In how many lines of the listing below does "Allow" appear? Reply with the number only.

##########

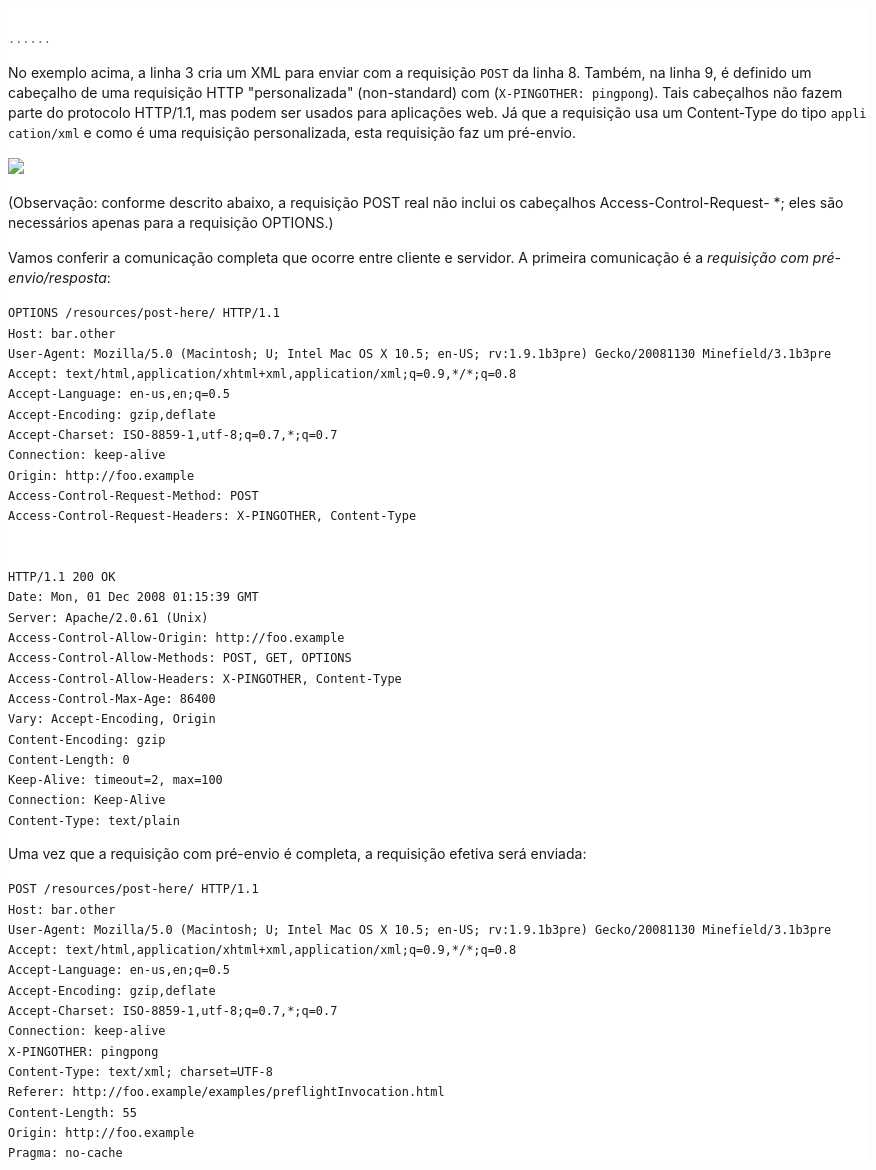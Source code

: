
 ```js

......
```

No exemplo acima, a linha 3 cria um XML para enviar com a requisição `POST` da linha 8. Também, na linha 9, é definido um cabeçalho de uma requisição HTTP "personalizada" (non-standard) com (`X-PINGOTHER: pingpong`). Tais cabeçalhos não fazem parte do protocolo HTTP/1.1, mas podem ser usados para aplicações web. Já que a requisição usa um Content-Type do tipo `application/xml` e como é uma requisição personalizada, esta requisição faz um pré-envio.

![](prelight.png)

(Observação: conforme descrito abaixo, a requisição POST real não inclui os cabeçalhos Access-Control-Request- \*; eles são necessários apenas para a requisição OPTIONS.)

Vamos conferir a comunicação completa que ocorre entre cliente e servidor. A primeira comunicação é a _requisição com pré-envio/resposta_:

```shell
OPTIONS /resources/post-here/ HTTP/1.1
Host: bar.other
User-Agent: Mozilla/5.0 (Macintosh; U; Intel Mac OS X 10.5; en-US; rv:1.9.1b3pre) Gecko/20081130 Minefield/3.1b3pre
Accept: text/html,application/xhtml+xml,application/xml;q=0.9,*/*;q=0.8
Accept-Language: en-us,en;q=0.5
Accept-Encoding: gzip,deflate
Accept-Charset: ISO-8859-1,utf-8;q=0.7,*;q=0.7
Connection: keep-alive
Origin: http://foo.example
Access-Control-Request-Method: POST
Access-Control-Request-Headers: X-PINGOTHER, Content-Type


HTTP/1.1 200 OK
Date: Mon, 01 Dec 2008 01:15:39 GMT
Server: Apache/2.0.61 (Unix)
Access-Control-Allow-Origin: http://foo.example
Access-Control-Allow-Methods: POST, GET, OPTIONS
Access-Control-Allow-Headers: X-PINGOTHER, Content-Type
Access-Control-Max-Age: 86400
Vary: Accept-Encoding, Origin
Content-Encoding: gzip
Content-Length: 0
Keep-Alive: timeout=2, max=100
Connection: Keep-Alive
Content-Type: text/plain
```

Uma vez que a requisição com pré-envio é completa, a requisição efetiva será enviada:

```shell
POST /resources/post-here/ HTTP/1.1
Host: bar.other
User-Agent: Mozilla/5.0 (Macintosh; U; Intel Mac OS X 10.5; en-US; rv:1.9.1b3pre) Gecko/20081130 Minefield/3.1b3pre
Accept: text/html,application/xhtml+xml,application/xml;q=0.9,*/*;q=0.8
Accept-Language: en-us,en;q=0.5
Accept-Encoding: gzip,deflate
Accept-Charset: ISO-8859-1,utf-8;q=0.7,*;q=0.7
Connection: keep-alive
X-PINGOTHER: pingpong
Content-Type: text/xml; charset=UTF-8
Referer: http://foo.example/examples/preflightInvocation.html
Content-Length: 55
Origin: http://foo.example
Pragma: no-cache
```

##########

**RESULT FOR THIS TASK**
3